This is most unlikely. The sample size before the remote side clamps
down is likely small, so the effective throughput per throttle
interval will be very low.

If Postfix backs off initially for 5 minutes, it will fully drain
the active queue to deferred, then get a handfull of messages
through, then backoff for 10 minutes (doubling each time up to the
maximal_backoff_time). This won't push out 50k messages/day.

The optimal strategy is too send each message as quickly as possible,
but not faster than the remote rate limit, i.e. tune the rate delay.
Perhaps we need to measure the rate delay in tenths of seconds for
a bit more flexibility.

One can imagine adding a feedback mechanism to the rate delay (with
fractional positive/negative feedback), but getting a stable
algorithm out of this is far from easy.

Throttling the active queue is not an answer. With rate limits, one
wants to slow down, not stop, but throttling is not "slowing down".
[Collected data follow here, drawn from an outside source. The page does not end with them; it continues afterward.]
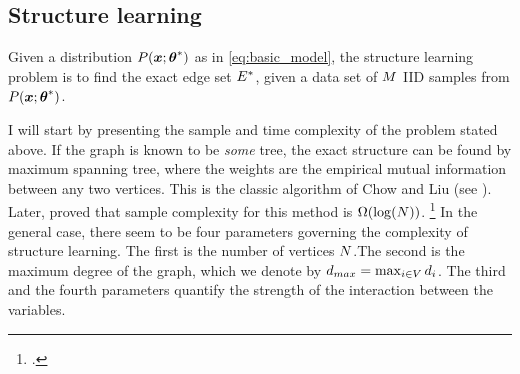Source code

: \subsection{Structure learning}
\label{sec:structure}
Given a distribution $P(\boldsymbol{x};{\boldsymbol{\theta}}^{*})$ as in \eqref{eq:basic_model},
the structure learning problem is to find the exact edge set ${E}^{*}$, given a data set of $M$ IID samples from $P(\boldsymbol{x};{\boldsymbol{\theta}}^{*})$.

I will start by presenting the sample and time complexity of the problem stated above. 
If the graph is known to be {\em some} tree, the exact structure can be found by maximum spanning tree, where the weights are the empirical mutual information between any two vertices. This is the classic algorithm of Chow and Liu (see \cite{chowLiu}). Later, \cite{tan2011large} proved that sample complexity for this method is $\Omega(\log({N}))$.
\footnote{.}
In the general case, there seem to be four parameters governing the complexity of structure learning.
The first is the number of vertices $N$.The second is the maximum degree of the graph, which we denote by $d_{max} = \max_{i \in V} d_i$.
The third and the fourth parameters quantify the strength of the interaction between the variables.

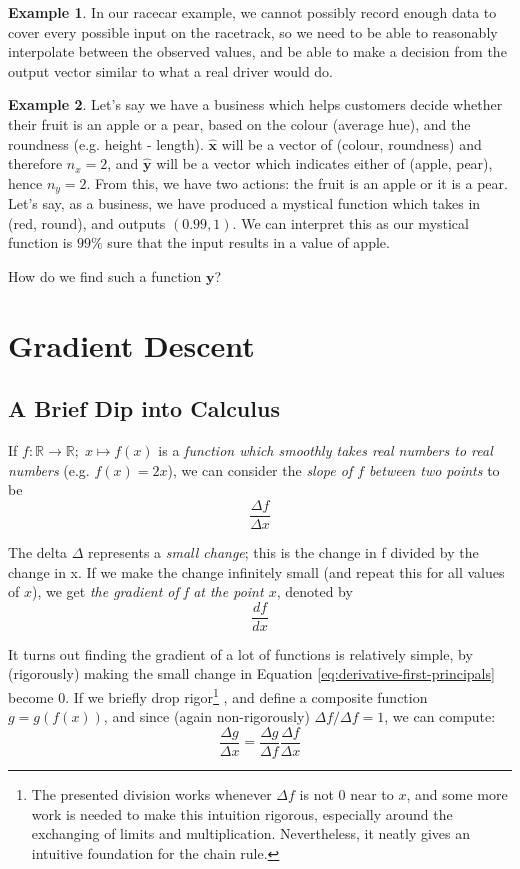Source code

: \documentclass[a4paper]{article}
\theoremstyle{plain} %
\theoremstyle{definition} %
\newtheorem*{example}{Example}
\numberwithin{equation}{subsection}
\newcommand{\R}{\mathbb{R}}
\newcommand{\vy}{{\textbf{y}}}
\newcommand{\vxh}{{\widehat{\textbf{x}}}}
\newcommand{\vyh}{{\widehat{\textbf{y}}}}
\begin{document}
\begin{example}
  In our racecar example, we cannot possibly record enough data to cover every possible input on the racetrack, so we need to be able to reasonably interpolate between the observed values, and be able to make a decision from the output vector similar to what a real driver would do.
\end{example}

\begin{example}
  Let's say we have a business which helps customers decide whether their fruit is an apple or a pear,
  based on the colour (average hue), and the roundness (e.g. height - length).
  $\vxh$ will be a vector of (colour, roundness) and therefore $n_x = 2$, 
  and $\vyh$ will be a vector which indicates either of (apple, pear), hence $n_y = 2$.
  From this, we have two actions: the fruit is an apple or it is a pear.
  Let's say, as a business, we have produced a mystical function which takes in (red, round), and outputs $(0.99, 1)$. 
  We can interpret this as our mystical function is $99\%$ sure that the input results in a value of apple.
\end{example}
How do we find such a function $\vy$?
\newpage
\section{Gradient Descent}
\subsection{A Brief Dip into Calculus}

If $f:\R \rightarrow \R ; \; x \mapsto f(x)$ is a \emph{function which smoothly takes real numbers to real numbers} (e.g. $f(x) = 2x$), 
we can consider the \emph{slope of $f$ between two points} to be
\begin{equation} \label{eq:derivative-first-principals}
  \frac{\Delta f}{\Delta x}
\end{equation}

The delta $\Delta$ represents a \emph{small change}; this is the change in f divided by the change in x. 
If we make the change infinitely small (and repeat this for all values of $x$), we get \emph{the gradient of f at the point $x$}, denoted by
\[ \frac{df}{dx} \]

It turns out finding the gradient of a lot of functions is relatively simple, by (rigorously) making the small change in Equation \ref{eq:derivative-first-principals} become 0. If we briefly drop rigor\footnote{The presented division works whenever $\Delta f$ is not 0 near to $x$, and some more work is needed to make this intuition rigorous, especially around the exchanging of limits and multiplication. Nevertheless, it neatly gives an intuitive foundation for the chain rule.}
, and define a composite function $g = g(f(x))$, and since (again non-rigorously) $\Delta f / \Delta f = 1$, we can compute:
\[ \frac{\Delta g}{\Delta x} = \frac{\Delta g}{\Delta f} \frac{\Delta f}{\Delta x}\]
\end{document}
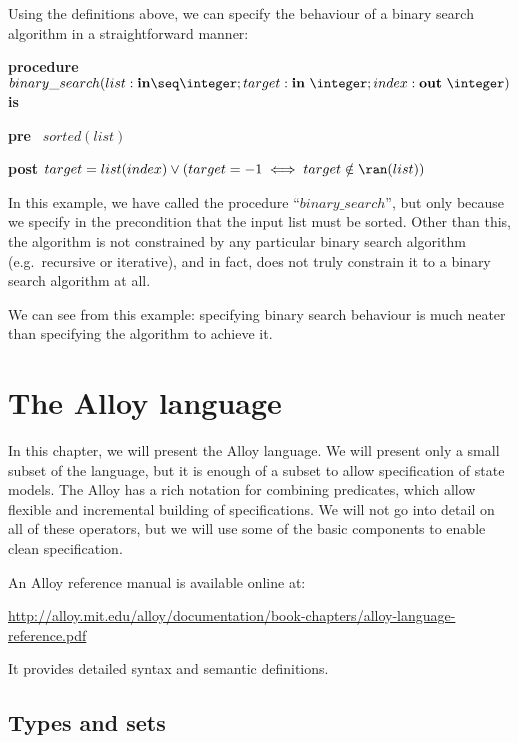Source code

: \begin{example}
Using the definitions above, we can specify the behaviour of a binary search algorithm in a straightforward manner:

\textbf{procedure}  $binary\_search (list : \textbf{in} \seq \integer; target : \textbf{in}\ \integer; index : \textbf{out}\ \integer)$ \textbf{is}

\vspace{-2mm}

\quad \textbf{pre} ~$sorted(list)$

\vspace{-2mm}

\quad \textbf{post} $target = list(index) \lor (target = -1 \iff target \notin \ran(list))$

In this example, we have called the procedure ``$binary\_search$'', but only because we specify in the precondition that the input list must be sorted. Other than this, the algorithm is not constrained by any particular binary search algorithm (e.g.\ recursive or iterative), and in fact, does not truly constrain it to a binary search algorithm at all.

We can see from this example: specifying binary search behaviour is much neater than specifying the algorithm to achieve it.

\end{example}

\section{The Alloy language}

In this chapter, we will present the Alloy language. We will present only a small subset of the language, but it is enough of a subset to allow specification of state models. The Alloy has a rich notation for combining predicates, which allow flexible and incremental building of specifications. We will not go into detail on all of these operators, but we will use some of the basic components to enable clean specification.

An Alloy reference manual is available online at:

 \url{http://alloy.mit.edu/alloy/documentation/book-chapters/alloy-language-reference.pdf}

 It provides detailed syntax and semantic definitions. 

\subsection{Types and sets}

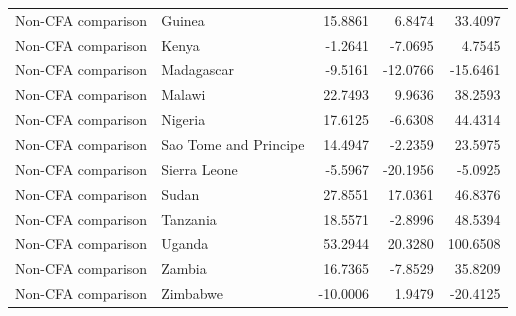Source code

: \begin{table}
\begin{tabular}[t]{llrrr}
Non-CFA comparison & Guinea & 15.8861 & 6.8474 & 33.4097\\
Non-CFA comparison & Kenya & -1.2641 & -7.0695 & 4.7545\\
\addlinespace
Non-CFA comparison & Madagascar & -9.5161 & -12.0766 & -15.6461\\
Non-CFA comparison & Malawi & 22.7493 & 9.9636 & 38.2593\\
Non-CFA comparison & Nigeria & 17.6125 & -6.6308 & 44.4314\\
Non-CFA comparison & Sao Tome and Principe & 14.4947 & -2.2359 & 23.5975\\
Non-CFA comparison & Sierra Leone & -5.5967 & -20.1956 & -5.0925\\
\addlinespace
Non-CFA comparison & Sudan & 27.8551 & 17.0361 & 46.8376\\
Non-CFA comparison & Tanzania & 18.5571 & -2.8996 & 48.5394\\
Non-CFA comparison & Uganda & 53.2944 & 20.3280 & 100.6508\\
Non-CFA comparison & Zambia & 16.7365 & -7.8529 & 35.8209\\
Non-CFA comparison & Zimbabwe & -10.0006 & 1.9479 & -20.4125\\
\bottomrule
\end{tabular}
\end{table}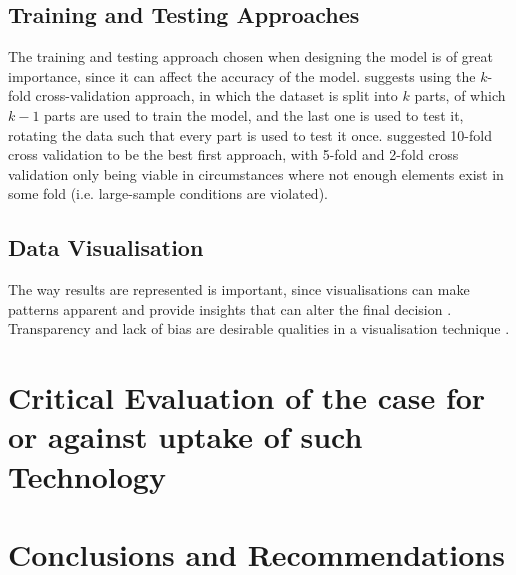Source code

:\documentclass[a4paper,12pt]{article}
\begin{document}
\subsection{Training and Testing Approaches}

The training and testing approach chosen when designing the model is of great importance, since it can affect the accuracy of the model.
\textcite[39]{Consoli2019} suggests using the \(k\)-fold cross-validation approach, in which the dataset is split into \(k\) parts, of which \(k-1\) parts are used to train the model, and the last one is used to test it, rotating the data such that every part is used to test it once. \textcite{Wong2020} suggested 10-fold cross validation to be the best first approach, with 5-fold and 2-fold cross validation only being viable in circumstances where not enough elements exist in some fold (i.e. large-sample conditions are violated).

\subsection{Data Visualisation}

The way results are represented is important, since visualisations can make patterns apparent and provide insights that can alter the final decision \parencite{Hendriks2019}.
Transparency and lack of bias are desirable qualities in a visualisation technique \parencite{Hendriks2019}.

\section{Critical Evaluation of the case for or against uptake of such Technology}



\section{Conclusions and Recommendations}
\pagebreak
\printbibliography
\end{document}
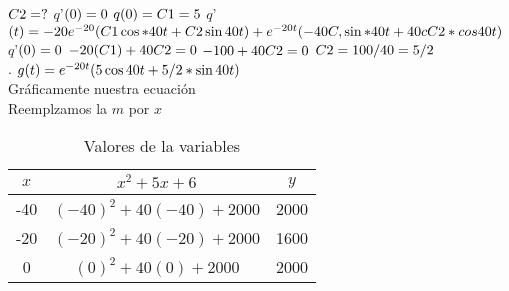 \documentclass[12pt,a4paper]{article}
\begin{document}
$C2=?\vspace{5mm}\\$
$q$’$(0)=0\vspace{5mm}\\$
$q(0) = C 1=5\vspace{5mm}\\$
$q$’$ (t) = - 20e ^{- 20} (C1 \cos * 40t +C2 \sin 40 t) 
+e^{-20t}(- 40C, \sin * 40t + 40c C2 * cos 40t)\vspace{5mm}\\$
$q$’$(0) =0\vspace{5mm}\\$
$- 20(C1) + 40C2 = 0\vspace{5mm}\\$
$- 100 + 40C2= 0\vspace{5mm}\\$
$ C2= 100/40 = 5/2\vspace{5mm}$\\$.$
$g(t) = e ^{- 20t} (5\cos 40t + 5/2 * \sin 40t)\vspace{5mm}$\\
Gráficamente nuestra ecuación\\
Reemplzamos la $m$ por $x$
\begin{table}[H]
		\centering
		\caption{Valores de la variables}
		\vspace{2.5mm}
	\begin{tabular}{c|c|c}
		$x$	&	$x^{2} + 5x +6$	& $y$\\
		\hline
		-40	&	$\left(-40\right)^{2} + 40\left(-40\right) +2000$	& 2000\\
		-20	&	$\left( -20\right)^{2} + 40\left( -20\right) +2000$	& 1600\\
		0	&	$\left( 0\right)^{2} + 40\left( 0\right) +2000$	& 2000\\
	\end{tabular}
	\end{table}

	\begin{figure}[H]
		\centering
	\end{figure} 
\end{document}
Barring a clean "slow down" signal, and a stable feedback mechanism,
the only strategy is manually tuned rate delays, and spreading the
load over multiple sending IPs (Postfix instances don't help if
they share a single IP).

--
Viktor.

Reindl Harald

2013-01-08 20:17:05 UTC

Post by Viktor Dukhovni

Post by Wietse Venema

Post by Viktor Dukhovni

Post by Wietse Venema
I could add an option to treat this in the same manner as "failure
to connect" errors (i.e. temporarily skip all further delivery to
this site). However, this must not be the default strategy, because
this would hurt the far majority of Postfix sites which is not a
bulk email sender.

Such a feedback mechanism is a sure-fire recipe for congestive

That depends on their average mail input rate. As long as they can
push out the mail from one input burst before the next input burst
happens, then it may be OK that the output flow stutters sometimes.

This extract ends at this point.